W tym meczu spotkają się zdecydowanie najlepsze zespoły I ligi. Dotychczas nie przegrały (Kings zdominowali rozgrywki w grupie południowej, Sharks - w północnej). Stawką spotkania jest więc miano niepokonanego przez cały rok. - Planem było wywalczenie awansu. To nam się udało. Teraz chcemy skończyć sezon z __perfekcyjnym wynikiem - mówi rozgrywający Kings, Filip Mościcki.
Pierwotnie bezpośredni awans miał mieć tylko mistrz ligi, a przegrany w finale mógł liczyć na barażową szansę z jedną z ekip Topligi. Jednak wobec karnej relegacji z rozgrywek najwyższej klasy klubu Outlaws Wrocław, co nastąpiło pod koniec maja, stało się jasne, że w elicie będzie miejsce dla dwóch nowych zespołów.
Drużyny zagrają więc bez większej presji, bo osiągnęły już swój cel, ale mają też oczywiście chrapkę na mistrzostwo I ligi. Kings najlepszym zespołem tego szczebla byli w 2015 roku (wówczas, ze względów organizacyjnych, klub nie został dopuszczony do barażu o awans). Następny sezon skończył się jednak klapą, zespół nie dostał się do play-off. Teraz „Królowie” znów mają szansę na wygranie ligi.
O to jednak nie będzie łatwo, bo „Rekiny” w tym sezonie też są w wybornej formie. W zasadzie w żadnym z ich 9 spotkań nie były poważniej zagrożone.

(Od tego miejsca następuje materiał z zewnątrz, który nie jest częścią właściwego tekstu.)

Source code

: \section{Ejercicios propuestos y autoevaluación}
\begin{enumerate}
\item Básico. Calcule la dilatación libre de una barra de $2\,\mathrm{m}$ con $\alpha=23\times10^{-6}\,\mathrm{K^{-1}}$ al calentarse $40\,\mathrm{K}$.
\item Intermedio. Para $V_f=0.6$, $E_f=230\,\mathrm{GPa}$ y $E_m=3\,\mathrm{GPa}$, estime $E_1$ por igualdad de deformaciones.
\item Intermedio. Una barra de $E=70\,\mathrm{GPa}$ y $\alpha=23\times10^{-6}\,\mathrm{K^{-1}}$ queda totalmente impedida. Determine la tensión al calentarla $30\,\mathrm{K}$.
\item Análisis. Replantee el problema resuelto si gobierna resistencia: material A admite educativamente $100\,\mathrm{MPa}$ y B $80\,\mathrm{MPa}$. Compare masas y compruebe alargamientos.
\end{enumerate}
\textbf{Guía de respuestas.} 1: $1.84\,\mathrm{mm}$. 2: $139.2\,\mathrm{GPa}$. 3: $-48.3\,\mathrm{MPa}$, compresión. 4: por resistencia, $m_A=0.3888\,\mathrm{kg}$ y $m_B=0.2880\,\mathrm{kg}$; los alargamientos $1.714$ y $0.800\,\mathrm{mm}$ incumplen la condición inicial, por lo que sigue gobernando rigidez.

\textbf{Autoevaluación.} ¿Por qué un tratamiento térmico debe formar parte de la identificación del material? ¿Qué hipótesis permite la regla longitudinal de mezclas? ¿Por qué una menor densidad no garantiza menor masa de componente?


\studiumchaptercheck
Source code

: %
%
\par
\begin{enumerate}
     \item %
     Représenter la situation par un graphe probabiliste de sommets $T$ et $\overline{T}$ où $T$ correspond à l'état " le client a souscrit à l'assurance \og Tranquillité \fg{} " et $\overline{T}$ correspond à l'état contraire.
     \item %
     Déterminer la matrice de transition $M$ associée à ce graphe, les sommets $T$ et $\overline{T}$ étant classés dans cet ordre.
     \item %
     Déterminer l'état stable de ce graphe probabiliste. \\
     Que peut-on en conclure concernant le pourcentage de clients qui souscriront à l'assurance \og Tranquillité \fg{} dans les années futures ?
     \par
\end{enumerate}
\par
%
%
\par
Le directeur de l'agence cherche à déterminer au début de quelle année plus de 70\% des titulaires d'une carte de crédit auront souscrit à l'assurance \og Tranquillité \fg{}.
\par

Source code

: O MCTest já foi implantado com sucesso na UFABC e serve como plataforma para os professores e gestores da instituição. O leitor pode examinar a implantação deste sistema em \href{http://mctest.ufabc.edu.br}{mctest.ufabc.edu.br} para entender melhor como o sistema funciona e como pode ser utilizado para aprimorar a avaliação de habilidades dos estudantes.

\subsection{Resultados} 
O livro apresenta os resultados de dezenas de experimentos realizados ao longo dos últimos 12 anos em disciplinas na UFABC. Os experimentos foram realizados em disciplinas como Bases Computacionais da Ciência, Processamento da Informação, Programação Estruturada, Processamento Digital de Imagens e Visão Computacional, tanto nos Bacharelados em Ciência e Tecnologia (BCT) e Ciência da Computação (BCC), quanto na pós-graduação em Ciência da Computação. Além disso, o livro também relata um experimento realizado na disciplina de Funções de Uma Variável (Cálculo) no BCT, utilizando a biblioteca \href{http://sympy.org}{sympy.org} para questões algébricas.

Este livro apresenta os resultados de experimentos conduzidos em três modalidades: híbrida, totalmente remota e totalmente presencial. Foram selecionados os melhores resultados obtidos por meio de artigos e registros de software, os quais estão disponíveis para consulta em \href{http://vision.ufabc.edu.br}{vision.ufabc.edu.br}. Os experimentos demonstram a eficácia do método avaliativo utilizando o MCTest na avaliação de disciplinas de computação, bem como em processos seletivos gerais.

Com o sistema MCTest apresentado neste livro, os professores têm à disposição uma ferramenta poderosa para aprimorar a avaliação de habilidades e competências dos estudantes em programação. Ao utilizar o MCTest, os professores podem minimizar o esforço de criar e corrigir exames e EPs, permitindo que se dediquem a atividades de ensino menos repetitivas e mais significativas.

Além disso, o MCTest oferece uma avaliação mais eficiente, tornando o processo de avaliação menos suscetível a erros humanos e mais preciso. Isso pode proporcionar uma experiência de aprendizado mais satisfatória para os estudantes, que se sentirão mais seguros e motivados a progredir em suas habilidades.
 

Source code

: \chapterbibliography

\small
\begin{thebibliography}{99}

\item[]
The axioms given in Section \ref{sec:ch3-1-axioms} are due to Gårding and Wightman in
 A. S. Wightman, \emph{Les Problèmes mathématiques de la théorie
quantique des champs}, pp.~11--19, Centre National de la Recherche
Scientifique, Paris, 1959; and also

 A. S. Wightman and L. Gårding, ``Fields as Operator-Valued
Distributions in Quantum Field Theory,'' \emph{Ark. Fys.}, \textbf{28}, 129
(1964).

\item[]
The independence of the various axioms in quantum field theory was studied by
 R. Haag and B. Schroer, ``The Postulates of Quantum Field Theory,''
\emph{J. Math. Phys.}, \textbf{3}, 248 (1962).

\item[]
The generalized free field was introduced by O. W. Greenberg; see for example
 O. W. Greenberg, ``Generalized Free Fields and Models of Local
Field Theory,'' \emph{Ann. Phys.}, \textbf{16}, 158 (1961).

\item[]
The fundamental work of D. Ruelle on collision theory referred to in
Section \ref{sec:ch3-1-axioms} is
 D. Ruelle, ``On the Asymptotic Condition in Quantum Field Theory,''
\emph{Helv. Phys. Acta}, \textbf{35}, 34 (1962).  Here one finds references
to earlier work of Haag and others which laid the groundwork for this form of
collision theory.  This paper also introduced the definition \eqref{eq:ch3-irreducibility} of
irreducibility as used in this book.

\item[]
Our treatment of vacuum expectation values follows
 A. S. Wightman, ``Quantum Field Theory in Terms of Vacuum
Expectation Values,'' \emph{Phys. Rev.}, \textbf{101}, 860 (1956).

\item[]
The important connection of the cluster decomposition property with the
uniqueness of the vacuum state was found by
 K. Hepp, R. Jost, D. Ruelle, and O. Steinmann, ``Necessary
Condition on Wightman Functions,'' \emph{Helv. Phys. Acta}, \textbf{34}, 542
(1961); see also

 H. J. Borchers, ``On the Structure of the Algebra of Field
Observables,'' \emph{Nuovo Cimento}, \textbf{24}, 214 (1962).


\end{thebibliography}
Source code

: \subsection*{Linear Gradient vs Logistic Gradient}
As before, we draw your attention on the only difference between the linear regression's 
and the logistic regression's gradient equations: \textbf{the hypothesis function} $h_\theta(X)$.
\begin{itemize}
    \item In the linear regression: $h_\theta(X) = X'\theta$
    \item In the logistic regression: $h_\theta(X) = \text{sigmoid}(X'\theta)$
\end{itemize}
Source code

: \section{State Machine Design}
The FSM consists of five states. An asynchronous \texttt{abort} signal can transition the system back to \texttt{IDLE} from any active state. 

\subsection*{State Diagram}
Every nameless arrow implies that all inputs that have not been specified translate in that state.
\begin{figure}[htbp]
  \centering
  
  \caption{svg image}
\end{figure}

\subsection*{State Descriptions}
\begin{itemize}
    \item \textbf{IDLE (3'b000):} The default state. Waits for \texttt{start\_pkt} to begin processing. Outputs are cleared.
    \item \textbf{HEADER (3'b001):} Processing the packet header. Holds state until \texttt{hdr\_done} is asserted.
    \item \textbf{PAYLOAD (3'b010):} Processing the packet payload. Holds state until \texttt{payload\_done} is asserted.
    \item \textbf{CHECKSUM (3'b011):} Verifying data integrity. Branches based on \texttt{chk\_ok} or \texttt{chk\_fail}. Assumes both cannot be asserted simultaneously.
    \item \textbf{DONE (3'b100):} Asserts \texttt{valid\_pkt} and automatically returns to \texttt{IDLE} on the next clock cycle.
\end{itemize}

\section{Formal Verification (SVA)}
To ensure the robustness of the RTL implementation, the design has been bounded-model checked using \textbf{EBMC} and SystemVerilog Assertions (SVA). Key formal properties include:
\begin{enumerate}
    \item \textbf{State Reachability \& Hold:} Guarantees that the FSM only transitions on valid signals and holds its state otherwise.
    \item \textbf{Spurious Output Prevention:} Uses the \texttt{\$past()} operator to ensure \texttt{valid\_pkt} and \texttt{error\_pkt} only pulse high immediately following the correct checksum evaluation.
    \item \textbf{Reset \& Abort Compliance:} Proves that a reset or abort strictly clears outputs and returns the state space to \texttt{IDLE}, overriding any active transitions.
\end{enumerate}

- To drużyna, która ma dużo doświadczenia. W poprzednim sezonie grała w Toplidze (zajęła 6., przedostatnie miejsce), ale ze względów organizacyjnych wycofała się z __niej - przypomina Mościcki. - Rywale grają bardzo dynamiczny futbol. Znamy ich rozgrywającego, Luke’a Zetazate. Występował w Seahawks Sopot, z którymi wygraliśmy w finale dwa lata temu. Spodziewamy się podobnej gry w ofensywie, ataku skoncentrowanym na akcjach podaniowych. Będziemy też dobrze przygotowani na ich defensywę.